_Work request_.
Output every record exactly, apart from its images.

_Extracted data_.
● ● ●

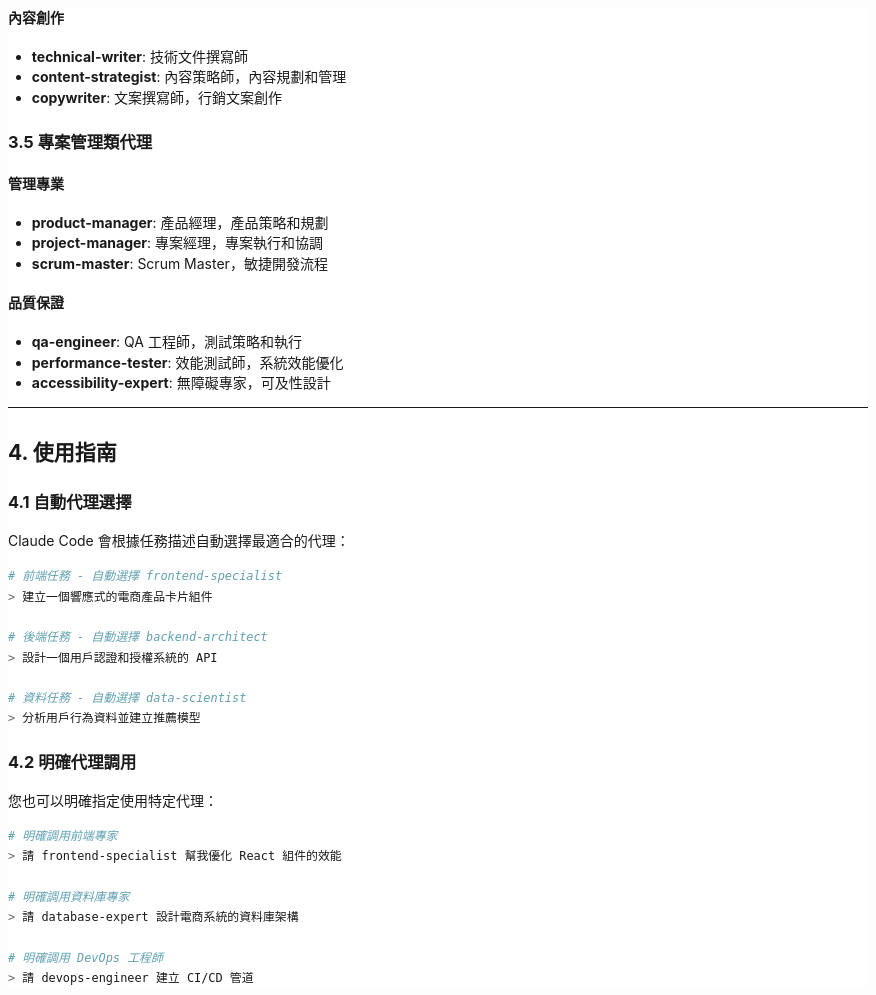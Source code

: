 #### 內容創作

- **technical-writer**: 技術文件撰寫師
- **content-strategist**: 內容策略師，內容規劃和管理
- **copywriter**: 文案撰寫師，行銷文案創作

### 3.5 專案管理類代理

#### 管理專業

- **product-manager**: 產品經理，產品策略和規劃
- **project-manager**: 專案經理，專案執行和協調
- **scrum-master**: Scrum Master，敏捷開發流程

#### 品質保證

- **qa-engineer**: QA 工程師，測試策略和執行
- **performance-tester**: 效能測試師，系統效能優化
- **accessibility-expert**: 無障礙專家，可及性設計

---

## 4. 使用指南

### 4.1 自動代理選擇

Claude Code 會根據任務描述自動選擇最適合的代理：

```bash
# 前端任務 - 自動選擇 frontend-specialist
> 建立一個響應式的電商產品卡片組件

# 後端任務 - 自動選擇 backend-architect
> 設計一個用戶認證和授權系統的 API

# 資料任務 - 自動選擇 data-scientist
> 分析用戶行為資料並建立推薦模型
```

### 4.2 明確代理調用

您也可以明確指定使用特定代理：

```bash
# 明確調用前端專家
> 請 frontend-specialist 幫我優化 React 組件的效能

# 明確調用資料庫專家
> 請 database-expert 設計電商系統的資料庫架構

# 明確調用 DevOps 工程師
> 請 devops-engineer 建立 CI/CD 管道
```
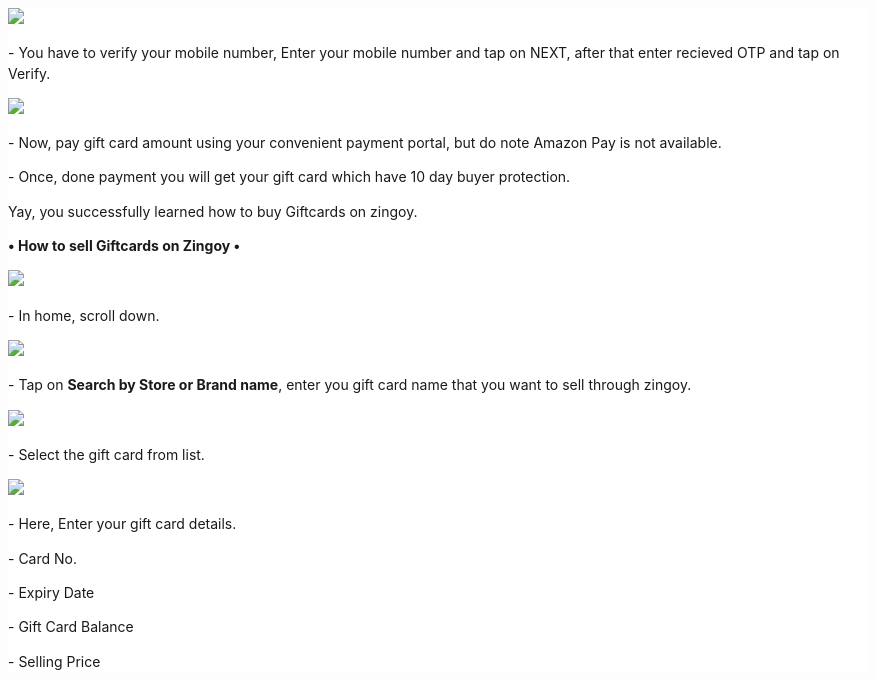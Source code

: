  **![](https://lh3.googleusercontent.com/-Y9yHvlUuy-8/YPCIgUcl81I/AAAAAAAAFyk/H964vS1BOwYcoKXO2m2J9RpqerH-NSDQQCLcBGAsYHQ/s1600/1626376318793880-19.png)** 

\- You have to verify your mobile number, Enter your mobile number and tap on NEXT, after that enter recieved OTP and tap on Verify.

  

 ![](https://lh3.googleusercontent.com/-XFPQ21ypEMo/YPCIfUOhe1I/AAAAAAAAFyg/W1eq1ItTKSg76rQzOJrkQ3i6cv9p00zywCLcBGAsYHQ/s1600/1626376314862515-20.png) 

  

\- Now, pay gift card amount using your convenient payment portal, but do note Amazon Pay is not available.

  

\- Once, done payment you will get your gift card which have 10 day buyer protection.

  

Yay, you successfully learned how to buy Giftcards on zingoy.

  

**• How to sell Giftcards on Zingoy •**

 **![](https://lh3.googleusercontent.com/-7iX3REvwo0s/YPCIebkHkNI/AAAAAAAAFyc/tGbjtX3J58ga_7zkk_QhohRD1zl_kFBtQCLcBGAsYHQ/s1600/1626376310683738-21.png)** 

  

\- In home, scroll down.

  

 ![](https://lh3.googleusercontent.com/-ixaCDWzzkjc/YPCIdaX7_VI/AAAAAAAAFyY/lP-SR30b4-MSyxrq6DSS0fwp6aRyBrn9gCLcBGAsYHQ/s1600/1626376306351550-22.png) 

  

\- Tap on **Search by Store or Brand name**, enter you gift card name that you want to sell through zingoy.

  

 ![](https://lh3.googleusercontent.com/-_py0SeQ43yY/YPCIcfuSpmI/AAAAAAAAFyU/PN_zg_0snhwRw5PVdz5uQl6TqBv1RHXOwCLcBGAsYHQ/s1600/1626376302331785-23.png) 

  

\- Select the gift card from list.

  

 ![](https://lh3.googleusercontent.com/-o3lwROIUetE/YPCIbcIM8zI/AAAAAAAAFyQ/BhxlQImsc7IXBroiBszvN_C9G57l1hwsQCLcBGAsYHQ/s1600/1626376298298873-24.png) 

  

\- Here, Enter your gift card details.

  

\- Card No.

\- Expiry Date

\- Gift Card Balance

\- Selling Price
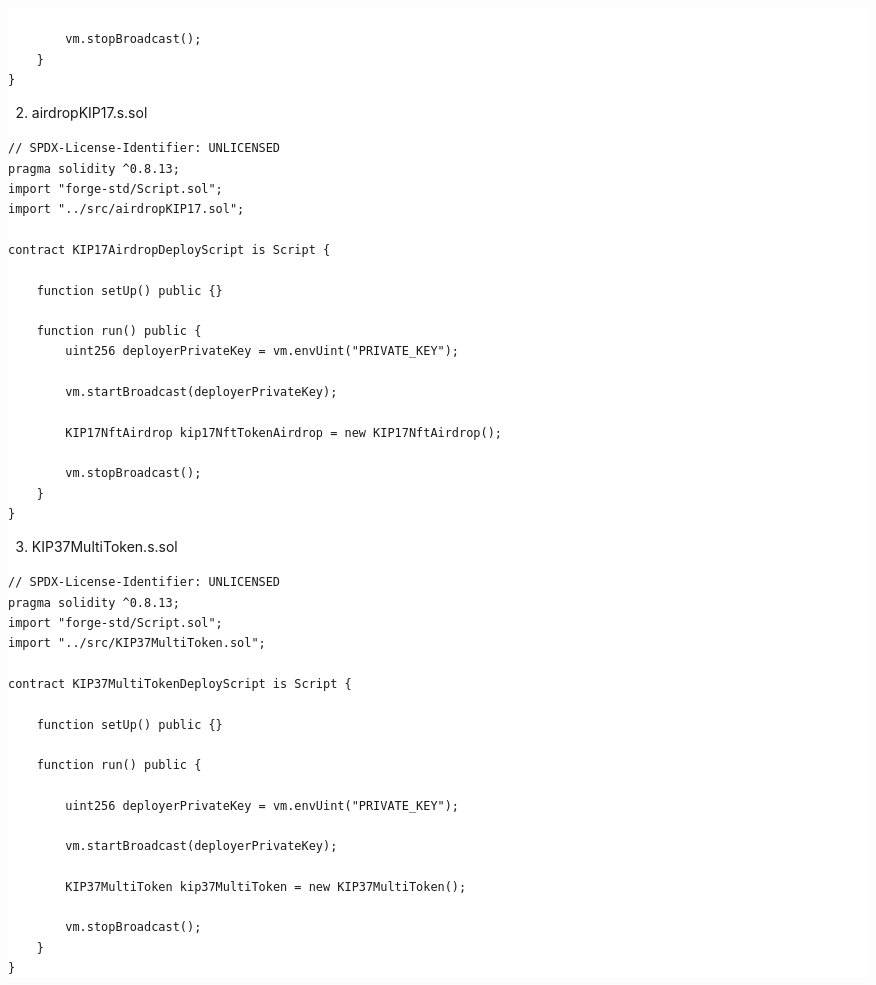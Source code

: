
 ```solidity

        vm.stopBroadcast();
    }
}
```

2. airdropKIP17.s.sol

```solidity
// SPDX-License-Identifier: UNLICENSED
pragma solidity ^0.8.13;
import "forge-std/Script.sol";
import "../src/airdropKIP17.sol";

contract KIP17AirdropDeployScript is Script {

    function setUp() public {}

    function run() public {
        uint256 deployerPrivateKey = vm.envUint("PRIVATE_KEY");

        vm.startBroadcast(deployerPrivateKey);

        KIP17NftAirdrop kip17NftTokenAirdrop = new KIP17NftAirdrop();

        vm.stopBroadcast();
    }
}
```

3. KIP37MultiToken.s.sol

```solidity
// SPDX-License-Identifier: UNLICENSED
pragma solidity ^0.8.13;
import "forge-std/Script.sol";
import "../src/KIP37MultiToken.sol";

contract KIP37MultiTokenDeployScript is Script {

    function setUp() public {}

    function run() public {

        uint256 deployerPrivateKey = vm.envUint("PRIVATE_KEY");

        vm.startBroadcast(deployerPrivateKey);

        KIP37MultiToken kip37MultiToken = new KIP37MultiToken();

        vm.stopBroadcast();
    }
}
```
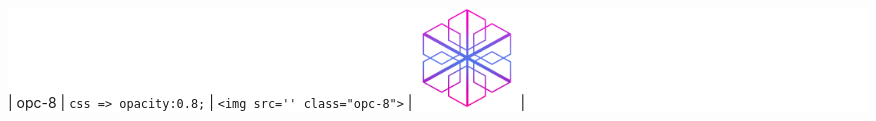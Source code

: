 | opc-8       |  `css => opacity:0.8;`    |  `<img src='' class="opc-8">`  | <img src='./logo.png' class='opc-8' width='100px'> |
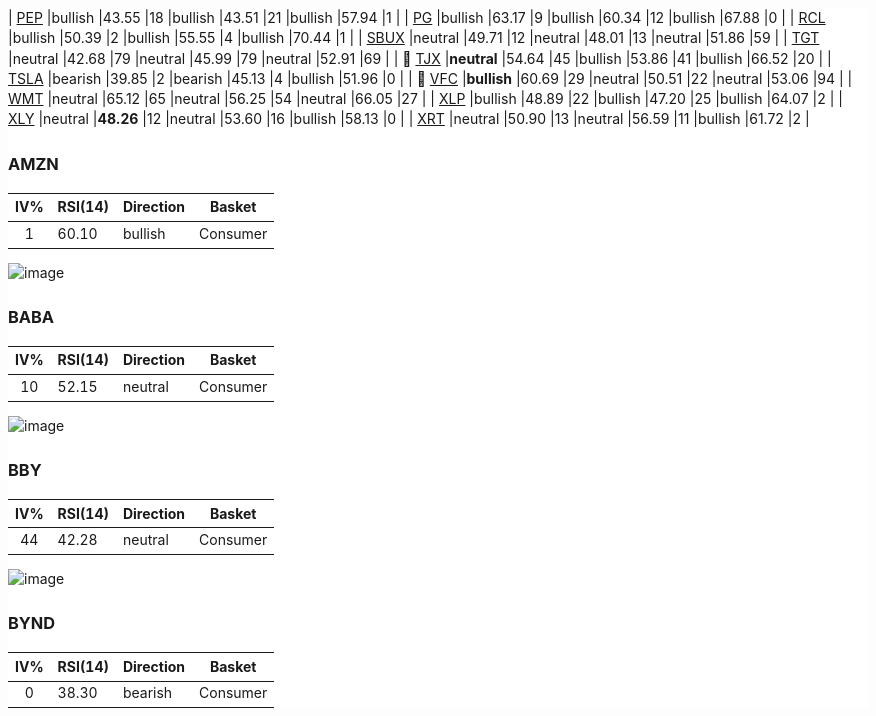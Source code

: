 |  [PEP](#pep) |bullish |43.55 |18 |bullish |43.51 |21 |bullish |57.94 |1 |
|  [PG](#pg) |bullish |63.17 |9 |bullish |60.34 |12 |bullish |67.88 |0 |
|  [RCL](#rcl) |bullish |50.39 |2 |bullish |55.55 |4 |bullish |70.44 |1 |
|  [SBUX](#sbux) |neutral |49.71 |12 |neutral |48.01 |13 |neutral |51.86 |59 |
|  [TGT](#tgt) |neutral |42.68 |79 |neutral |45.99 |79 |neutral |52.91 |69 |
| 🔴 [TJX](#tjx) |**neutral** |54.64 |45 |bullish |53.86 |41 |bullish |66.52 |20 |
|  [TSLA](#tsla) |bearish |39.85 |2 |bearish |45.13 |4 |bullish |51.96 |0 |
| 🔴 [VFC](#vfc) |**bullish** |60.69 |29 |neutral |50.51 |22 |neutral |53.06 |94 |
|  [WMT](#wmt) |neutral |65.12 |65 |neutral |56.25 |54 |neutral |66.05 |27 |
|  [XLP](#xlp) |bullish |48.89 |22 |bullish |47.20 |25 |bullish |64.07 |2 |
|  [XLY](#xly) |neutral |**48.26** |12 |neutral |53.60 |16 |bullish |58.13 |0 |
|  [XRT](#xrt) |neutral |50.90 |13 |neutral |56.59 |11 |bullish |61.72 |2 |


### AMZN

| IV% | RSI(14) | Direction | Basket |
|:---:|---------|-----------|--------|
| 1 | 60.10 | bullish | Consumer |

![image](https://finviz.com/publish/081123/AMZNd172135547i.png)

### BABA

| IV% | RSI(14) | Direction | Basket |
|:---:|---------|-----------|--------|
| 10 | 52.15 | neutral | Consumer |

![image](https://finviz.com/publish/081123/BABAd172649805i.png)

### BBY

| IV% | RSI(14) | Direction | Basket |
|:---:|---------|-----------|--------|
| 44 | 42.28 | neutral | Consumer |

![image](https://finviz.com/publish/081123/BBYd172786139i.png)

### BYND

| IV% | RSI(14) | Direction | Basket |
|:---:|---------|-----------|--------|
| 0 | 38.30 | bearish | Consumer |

● ● ●

_Exercise output_.
Source code

: #### 內容創作

- **technical-writer**: 技術文件撰寫師
- **content-strategist**: 內容策略師，內容規劃和管理
- **copywriter**: 文案撰寫師，行銷文案創作

### 3.5 專案管理類代理

#### 管理專業

- **product-manager**: 產品經理，產品策略和規劃
- **project-manager**: 專案經理，專案執行和協調
- **scrum-master**: Scrum Master，敏捷開發流程

#### 品質保證

- **qa-engineer**: QA 工程師，測試策略和執行
- **performance-tester**: 效能測試師，系統效能優化
- **accessibility-expert**: 無障礙專家，可及性設計

---

## 4. 使用指南

### 4.1 自動代理選擇

Claude Code 會根據任務描述自動選擇最適合的代理：

```bash
# 前端任務 - 自動選擇 frontend-specialist
> 建立一個響應式的電商產品卡片組件

# 後端任務 - 自動選擇 backend-architect
> 設計一個用戶認證和授權系統的 API

# 資料任務 - 自動選擇 data-scientist
> 分析用戶行為資料並建立推薦模型
```

### 4.2 明確代理調用

您也可以明確指定使用特定代理：

```bash
# 明確調用前端專家
> 請 frontend-specialist 幫我優化 React 組件的效能

# 明確調用資料庫專家
> 請 database-expert 設計電商系統的資料庫架構

# 明確調用 DevOps 工程師
> 請 devops-engineer 建立 CI/CD 管道
```
Source code

:  **![](https://lh3.googleusercontent.com/-Y9yHvlUuy-8/YPCIgUcl81I/AAAAAAAAFyk/H964vS1BOwYcoKXO2m2J9RpqerH-NSDQQCLcBGAsYHQ/s1600/1626376318793880-19.png)** 

\- You have to verify your mobile number, Enter your mobile number and tap on NEXT, after that enter recieved OTP and tap on Verify.

  

 ![](https://lh3.googleusercontent.com/-XFPQ21ypEMo/YPCIfUOhe1I/AAAAAAAAFyg/W1eq1ItTKSg76rQzOJrkQ3i6cv9p00zywCLcBGAsYHQ/s1600/1626376314862515-20.png) 

  

\- Now, pay gift card amount using your convenient payment portal, but do note Amazon Pay is not available.

  

\- Once, done payment you will get your gift card which have 10 day buyer protection.

  

Yay, you successfully learned how to buy Giftcards on zingoy.

  

**• How to sell Giftcards on Zingoy •**

 **![](https://lh3.googleusercontent.com/-7iX3REvwo0s/YPCIebkHkNI/AAAAAAAAFyc/tGbjtX3J58ga_7zkk_QhohRD1zl_kFBtQCLcBGAsYHQ/s1600/1626376310683738-21.png)** 

  

\- In home, scroll down.

  

 ![](https://lh3.googleusercontent.com/-ixaCDWzzkjc/YPCIdaX7_VI/AAAAAAAAFyY/lP-SR30b4-MSyxrq6DSS0fwp6aRyBrn9gCLcBGAsYHQ/s1600/1626376306351550-22.png) 

  

\- Tap on **Search by Store or Brand name**, enter you gift card name that you want to sell through zingoy.

  

 ![](https://lh3.googleusercontent.com/-_py0SeQ43yY/YPCIcfuSpmI/AAAAAAAAFyU/PN_zg_0snhwRw5PVdz5uQl6TqBv1RHXOwCLcBGAsYHQ/s1600/1626376302331785-23.png) 

  

\- Select the gift card from list.

  

 ![](https://lh3.googleusercontent.com/-o3lwROIUetE/YPCIbcIM8zI/AAAAAAAAFyQ/BhxlQImsc7IXBroiBszvN_C9G57l1hwsQCLcBGAsYHQ/s1600/1626376298298873-24.png) 

  

\- Here, Enter your gift card details.

  

\- Card No.

\- Expiry Date

\- Gift Card Balance

\- Selling Price
Source code

:
 ```solidity

        vm.stopBroadcast();
    }
}
```

2. airdropKIP17.s.sol

```solidity
// SPDX-License-Identifier: UNLICENSED
pragma solidity ^0.8.13;
import "forge-std/Script.sol";
import "../src/airdropKIP17.sol";

contract KIP17AirdropDeployScript is Script {

    function setUp() public {}

    function run() public {
        uint256 deployerPrivateKey = vm.envUint("PRIVATE_KEY");

        vm.startBroadcast(deployerPrivateKey);

        KIP17NftAirdrop kip17NftTokenAirdrop = new KIP17NftAirdrop();

        vm.stopBroadcast();
    }
}
```

3. KIP37MultiToken.s.sol

```solidity
// SPDX-License-Identifier: UNLICENSED
pragma solidity ^0.8.13;
import "forge-std/Script.sol";
import "../src/KIP37MultiToken.sol";

contract KIP37MultiTokenDeployScript is Script {

    function setUp() public {}

    function run() public {

        uint256 deployerPrivateKey = vm.envUint("PRIVATE_KEY");

        vm.startBroadcast(deployerPrivateKey);

        KIP37MultiToken kip37MultiToken = new KIP37MultiToken();

        vm.stopBroadcast();
    }
}
```
Source code

: | opc-8       |  `css => opacity:0.8;`    |  `<img src='' class="opc-8">`  | <img src='./logo.png' class='opc-8' width='100px'> |
Source code

: |  [PEP](#pep) |bullish |43.55 |18 |bullish |43.51 |21 |bullish |57.94 |1 |
|  [PG](#pg) |bullish |63.17 |9 |bullish |60.34 |12 |bullish |67.88 |0 |
|  [RCL](#rcl) |bullish |50.39 |2 |bullish |55.55 |4 |bullish |70.44 |1 |
|  [SBUX](#sbux) |neutral |49.71 |12 |neutral |48.01 |13 |neutral |51.86 |59 |
|  [TGT](#tgt) |neutral |42.68 |79 |neutral |45.99 |79 |neutral |52.91 |69 |
| 🔴 [TJX](#tjx) |**neutral** |54.64 |45 |bullish |53.86 |41 |bullish |66.52 |20 |
|  [TSLA](#tsla) |bearish |39.85 |2 |bearish |45.13 |4 |bullish |51.96 |0 |
| 🔴 [VFC](#vfc) |**bullish** |60.69 |29 |neutral |50.51 |22 |neutral |53.06 |94 |
|  [WMT](#wmt) |neutral |65.12 |65 |neutral |56.25 |54 |neutral |66.05 |27 |
|  [XLP](#xlp) |bullish |48.89 |22 |bullish |47.20 |25 |bullish |64.07 |2 |
|  [XLY](#xly) |neutral |**48.26** |12 |neutral |53.60 |16 |bullish |58.13 |0 |
|  [XRT](#xrt) |neutral |50.90 |13 |neutral |56.59 |11 |bullish |61.72 |2 |


### AMZN

| IV% | RSI(14) | Direction | Basket |
|:---:|---------|-----------|--------|
| 1 | 60.10 | bullish | Consumer |

![image](https://finviz.com/publish/081123/AMZNd172135547i.png)

### BABA

| IV% | RSI(14) | Direction | Basket |
|:---:|---------|-----------|--------|
| 10 | 52.15 | neutral | Consumer |

![image](https://finviz.com/publish/081123/BABAd172649805i.png)

### BBY

| IV% | RSI(14) | Direction | Basket |
|:---:|---------|-----------|--------|
| 44 | 42.28 | neutral | Consumer |

![image](https://finviz.com/publish/081123/BBYd172786139i.png)

### BYND

| IV% | RSI(14) | Direction | Basket |
|:---:|---------|-----------|--------|
| 0 | 38.30 | bearish | Consumer |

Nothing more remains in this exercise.